Saint Jérôme souffre parfois du voisinage
trop éclatant de son illustre contemporain
Augustin. Qu'il s'essaie dans le genre historique
avec la Chronique et aussitôt s'élève le
choeur des voix qui lui préfèrent l'ampleur et la
portée théologique de la Cité de Dieu ! Mais une
telle comparaison, qui ne tient compte ni des
enjeux ni du contexte spécifiques de chaque
oeuvre, est forcément réductrice et conduit inévitablement
à des classements arbitraires et spécieux.

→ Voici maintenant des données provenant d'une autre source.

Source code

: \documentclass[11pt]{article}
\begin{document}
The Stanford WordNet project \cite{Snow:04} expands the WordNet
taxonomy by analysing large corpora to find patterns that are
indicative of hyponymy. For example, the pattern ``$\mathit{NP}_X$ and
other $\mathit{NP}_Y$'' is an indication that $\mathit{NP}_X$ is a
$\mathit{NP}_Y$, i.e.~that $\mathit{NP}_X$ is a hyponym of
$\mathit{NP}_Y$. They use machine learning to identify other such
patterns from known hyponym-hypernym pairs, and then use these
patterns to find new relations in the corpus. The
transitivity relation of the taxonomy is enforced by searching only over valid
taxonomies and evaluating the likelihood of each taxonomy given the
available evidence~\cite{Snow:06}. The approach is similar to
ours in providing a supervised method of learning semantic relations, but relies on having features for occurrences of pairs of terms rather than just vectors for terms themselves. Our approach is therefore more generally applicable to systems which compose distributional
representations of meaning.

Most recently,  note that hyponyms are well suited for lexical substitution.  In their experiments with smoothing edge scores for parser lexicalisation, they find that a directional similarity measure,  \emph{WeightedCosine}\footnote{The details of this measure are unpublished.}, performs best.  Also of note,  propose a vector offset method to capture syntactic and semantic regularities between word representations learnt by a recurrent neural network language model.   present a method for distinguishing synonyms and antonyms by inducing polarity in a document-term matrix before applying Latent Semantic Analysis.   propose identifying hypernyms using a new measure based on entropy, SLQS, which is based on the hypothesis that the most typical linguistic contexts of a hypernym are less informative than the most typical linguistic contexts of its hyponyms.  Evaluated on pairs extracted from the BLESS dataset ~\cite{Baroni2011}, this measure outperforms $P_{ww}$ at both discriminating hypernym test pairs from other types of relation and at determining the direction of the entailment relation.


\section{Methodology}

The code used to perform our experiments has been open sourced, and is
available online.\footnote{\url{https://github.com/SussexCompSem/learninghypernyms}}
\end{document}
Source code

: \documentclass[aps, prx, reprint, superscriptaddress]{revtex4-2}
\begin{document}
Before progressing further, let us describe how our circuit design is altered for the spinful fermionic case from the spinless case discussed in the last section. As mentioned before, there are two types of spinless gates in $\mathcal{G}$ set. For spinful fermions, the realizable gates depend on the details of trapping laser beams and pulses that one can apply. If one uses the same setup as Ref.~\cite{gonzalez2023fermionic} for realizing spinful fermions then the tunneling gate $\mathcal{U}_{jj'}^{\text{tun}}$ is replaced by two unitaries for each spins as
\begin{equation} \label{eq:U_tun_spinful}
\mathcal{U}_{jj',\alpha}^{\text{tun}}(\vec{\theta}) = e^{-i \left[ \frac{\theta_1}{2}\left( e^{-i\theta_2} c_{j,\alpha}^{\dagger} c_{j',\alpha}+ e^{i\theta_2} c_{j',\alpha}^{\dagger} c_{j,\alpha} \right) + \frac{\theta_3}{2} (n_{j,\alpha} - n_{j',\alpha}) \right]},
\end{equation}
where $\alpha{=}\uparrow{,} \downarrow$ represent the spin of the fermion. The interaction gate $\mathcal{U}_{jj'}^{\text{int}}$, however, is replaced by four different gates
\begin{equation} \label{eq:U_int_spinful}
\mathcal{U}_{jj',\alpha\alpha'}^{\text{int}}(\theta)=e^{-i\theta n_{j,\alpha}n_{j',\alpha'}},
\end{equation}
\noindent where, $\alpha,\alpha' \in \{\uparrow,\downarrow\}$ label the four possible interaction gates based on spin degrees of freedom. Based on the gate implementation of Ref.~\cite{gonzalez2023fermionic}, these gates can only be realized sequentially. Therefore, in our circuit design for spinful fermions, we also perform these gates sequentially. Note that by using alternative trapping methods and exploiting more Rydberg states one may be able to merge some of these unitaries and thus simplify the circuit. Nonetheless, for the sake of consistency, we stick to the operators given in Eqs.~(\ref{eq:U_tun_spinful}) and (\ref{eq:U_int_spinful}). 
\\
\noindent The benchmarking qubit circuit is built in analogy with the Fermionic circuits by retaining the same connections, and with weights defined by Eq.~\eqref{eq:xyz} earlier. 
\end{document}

L'oeuvre historique d'Augustin, composée après 410,
aurait été différente si Jérôme ne s'était pas mis en tête, vers 380, de faire
connaître au monde latin l'historiographie chrétienne grecque et de traduire la
Chronique d'Eusèbe de Césarée. Sa contribution ne se limite d'ailleurs pas à une
simple traduction puisqu'il a lui-même composé, pour les années 326-378, un
prolongement à cette chronique. C'est cette continuation que le lecteur trouvera
ici. Les figures de l'empereur Constantin et de ses fils y côtoient celles, toutes
nimbées de sainteté, de moines et d'évêques dont l'idéal ascétique et la doctrine
ne sont pas toujours du goût du pouvoir temporel ; on y assiste aux derniers soubresauts
de la réaction païenne avec le passage fugitif de Julien, le fameux «apostat»,
aux commandes de l'Empire ; on y voit les barbares d'Occident et d'Orient
tenir tête à la puissance romaine tandis que l'Église, en proie aux âpres disputes
des partisans et adversaires d'Arius, connaît une grave crise d'adolescence. Et
sur tout cela s'abat parfois avec fracas une averse de grêle meurtrière ou le malheur
d'un tremblement de terre dévastateur. Dans le style concis caractéristique
des chroniques, Jérôme nous fournit ici un abrégé de l'histoire de son temps dans
lequel l'historien d'aujourd'hui pourra glaner des informations précieuses pour
la compréhension et la connaissance du IVe siècle.